§ **Your instructions**:
Scan the entries below and tally the lines that include "found". Return nothing but the tally.

§ **Saved data entries**:
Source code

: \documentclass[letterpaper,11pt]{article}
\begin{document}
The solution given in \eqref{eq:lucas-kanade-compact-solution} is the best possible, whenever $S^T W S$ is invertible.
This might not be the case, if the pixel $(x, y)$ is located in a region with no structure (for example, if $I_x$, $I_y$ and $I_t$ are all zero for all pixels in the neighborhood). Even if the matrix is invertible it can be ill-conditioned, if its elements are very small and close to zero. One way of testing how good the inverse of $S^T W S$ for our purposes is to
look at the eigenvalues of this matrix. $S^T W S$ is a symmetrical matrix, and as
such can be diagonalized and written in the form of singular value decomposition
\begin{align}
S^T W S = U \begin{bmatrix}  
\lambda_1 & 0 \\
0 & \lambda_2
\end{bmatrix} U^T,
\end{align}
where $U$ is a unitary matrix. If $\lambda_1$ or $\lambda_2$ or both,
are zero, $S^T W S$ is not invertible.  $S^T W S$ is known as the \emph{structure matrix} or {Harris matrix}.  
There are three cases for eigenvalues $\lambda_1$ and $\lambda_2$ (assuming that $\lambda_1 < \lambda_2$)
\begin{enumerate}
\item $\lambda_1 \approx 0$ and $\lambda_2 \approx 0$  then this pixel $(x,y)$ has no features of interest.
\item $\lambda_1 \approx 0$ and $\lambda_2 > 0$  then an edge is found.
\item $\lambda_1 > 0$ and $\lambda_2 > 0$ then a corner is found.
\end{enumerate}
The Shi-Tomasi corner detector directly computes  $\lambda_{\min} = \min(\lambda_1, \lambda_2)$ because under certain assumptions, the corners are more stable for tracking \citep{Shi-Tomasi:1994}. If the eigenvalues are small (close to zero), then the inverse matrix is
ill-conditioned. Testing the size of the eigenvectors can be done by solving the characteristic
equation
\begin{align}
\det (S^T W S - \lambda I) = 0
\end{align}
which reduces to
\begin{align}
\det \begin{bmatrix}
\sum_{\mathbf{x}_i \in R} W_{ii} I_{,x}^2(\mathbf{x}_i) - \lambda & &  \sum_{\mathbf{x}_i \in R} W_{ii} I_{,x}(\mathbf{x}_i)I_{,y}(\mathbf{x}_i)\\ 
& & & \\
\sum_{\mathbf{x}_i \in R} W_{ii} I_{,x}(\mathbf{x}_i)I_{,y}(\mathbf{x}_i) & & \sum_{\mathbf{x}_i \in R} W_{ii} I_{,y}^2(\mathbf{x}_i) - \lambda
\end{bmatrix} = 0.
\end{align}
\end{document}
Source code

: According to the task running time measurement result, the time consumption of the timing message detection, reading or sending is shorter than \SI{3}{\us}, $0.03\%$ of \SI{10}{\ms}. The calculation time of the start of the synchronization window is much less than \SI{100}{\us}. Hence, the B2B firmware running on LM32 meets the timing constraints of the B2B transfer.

§ **Answer area**:
2